As part of our effort to bring you the best pans for all your cooking we have sourced the best carbon steel frying pans. You may not be familiar with this material as old-fashioned, untreated iron pans have mostly been supplanted by all kinds of modern alternatives that are easier to care for, but don't produce the same results. Professionals still opt for this type of pan because it offers accurate temperature control and does wonders for the flavour of food.

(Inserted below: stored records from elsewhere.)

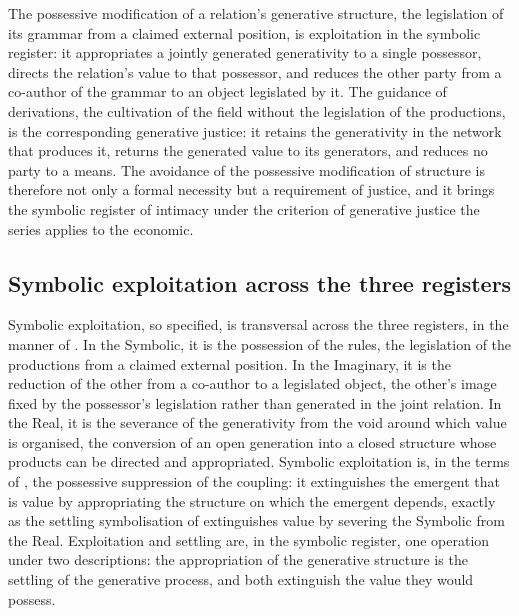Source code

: \begin{claim}
The possessive modification of a relation's generative structure, the legislation of its grammar from a claimed external position, is exploitation in the symbolic register: it appropriates a jointly generated generativity to a single possessor, directs the relation's value to that possessor, and reduces the other party from a co-author of the grammar to an object legislated by it. The guidance of derivations, the cultivation of the field without the legislation of the productions, is the corresponding generative justice: it retains the generativity in the network that produces it, returns the generated value to its generators, and reduces no party to a means. The avoidance of the possessive modification of structure is therefore not only a formal necessity but a requirement of justice, and it brings the symbolic register of intimacy under the criterion of generative justice the series applies to the economic.
\end{claim}

\subsection{Symbolic exploitation across the three registers}
\label{p10:sec:exp-registers}

Symbolic exploitation, so specified, is transversal across the three registers, in the manner of . In the Symbolic, it is the possession of the rules, the legislation of the productions from a claimed external position. In the Imaginary, it is the reduction of the other from a co-author to a legislated object, the other's image fixed by the possessor's legislation rather than generated in the joint relation. In the Real, it is the severance of the generativity from the void around which value is organised, the conversion of an open generation into a closed structure whose products can be directed and appropriated. Symbolic exploitation is, in the terms of , the possessive suppression of the coupling: it extinguishes the emergent that is value by appropriating the structure on which the emergent depends, exactly as the settling symbolisation of  extinguishes value by severing the Symbolic from the Real. Exploitation and settling are, in the symbolic register, one operation under two descriptions: the appropriation of the generative structure is the settling of the generative process, and both extinguish the value they would possess.

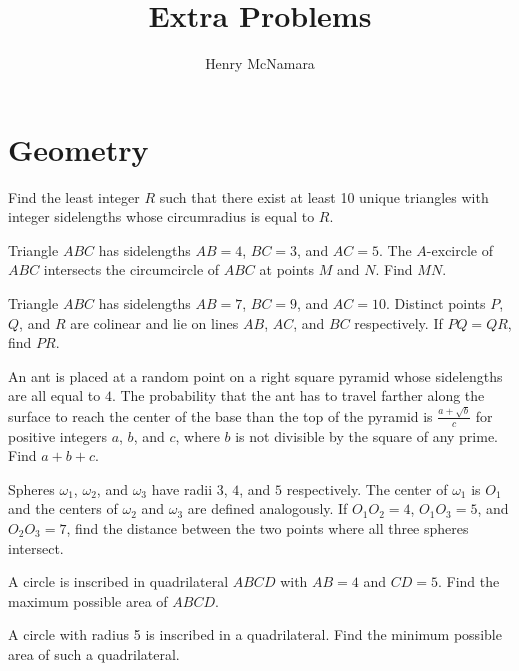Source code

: \documentclass[11pt]{scrartcl}
\title{Extra Problems}
\author{Henry McNamara}
\begin{document}
\section{Geometry}

\begin{problem}[14-15]
    Find the least integer $R$ such that there exist at least 10 unique triangles with integer sidelengths whose circumradius is equal to $R$.
\end{problem}

\begin{problem}
    Triangle $ABC$ has sidelengths $AB = 4$, $BC = 3$, and $AC = 5$. The $A$-excircle of $ABC$ intersects the circumcircle of $ABC$ at points $M$ and $N$. Find $MN$.
\end{problem}

\begin{problem}[11-15]
    Triangle $ABC$ has sidelengths $AB = 7$, $BC = 9$, and $AC = 10$. Distinct points $P$, $Q$, and $R$ are colinear and lie on lines $AB$, $AC$, and $BC$ respectively. If $PQ = QR$, find $PR$.
\end{problem}

\begin{problem}[5]
    An ant is placed at a random point on a right square pyramid whose sidelengths are all equal to $4$. The probability that the ant has to travel farther along the surface to reach the center of the base than the top of the pyramid is $\frac{a + \sqrt{b}}{c}$ for positive integers $a$, $b$, and $c$, where $b$ is not divisible by the square of any prime. Find $a + b + c$.
\end{problem}

\begin{problem}
    Spheres $\omega_{1}$, $\omega_{2}$, and $\omega_{3}$ have radii $3$, $4$, and $5$ respectively. The center of $\omega_{1}$ is $O_{1}$ and the centers of $\omega_{2}$ and $\omega_{3}$ are defined analogously. If $O_{1}O_{2} = 4$, $O_{1}O_{3} = 5$, and $O_{2}O_{3} = 7$, find the distance between the two points where all three spheres intersect.
\end{problem}

\begin{problem}
    A circle is inscribed in quadrilateral $ABCD$ with $AB = 4$ and $CD = 5$. Find the maximum possible area of $ABCD$.
\end{problem}

\begin{problem}
    A circle with radius 5 is inscribed in a quadrilateral. Find the minimum possible area of such a quadrilateral.
\end{problem}
\end{document}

After initial seasoning and with a little regular care, they will last forever. Try cooking a steak in one of these, and you will agree that a pan needs a certain amount of sticking to cause flavourful browning. Deglaze the pan with wine and create a delicious sauce in no time. These traditional French pans have been made by a company in the Lorraine region since 1830. We have chosen their premium range made from 3.5mm thick carbon steel, which makes them a perfect choice for induction hobs. Here is what French chef Jean-Michel Turin from the Michelin starred Chateau de Vauchoux has to say:
"Gastronomy is demanding. Besides the cook's magic touch and the ingredients used, the choice of utensils is vital. That's why I find myself constantly using the de Buyer steel frying pans for all my seared, grilled or browned foods. Thanks to these pans and nothing but these pans, meat gets a golden searing on each side while staying tender in the middle. Potatoes are browned and caramelized to perfection; poultry pieces take on a marvellous colour."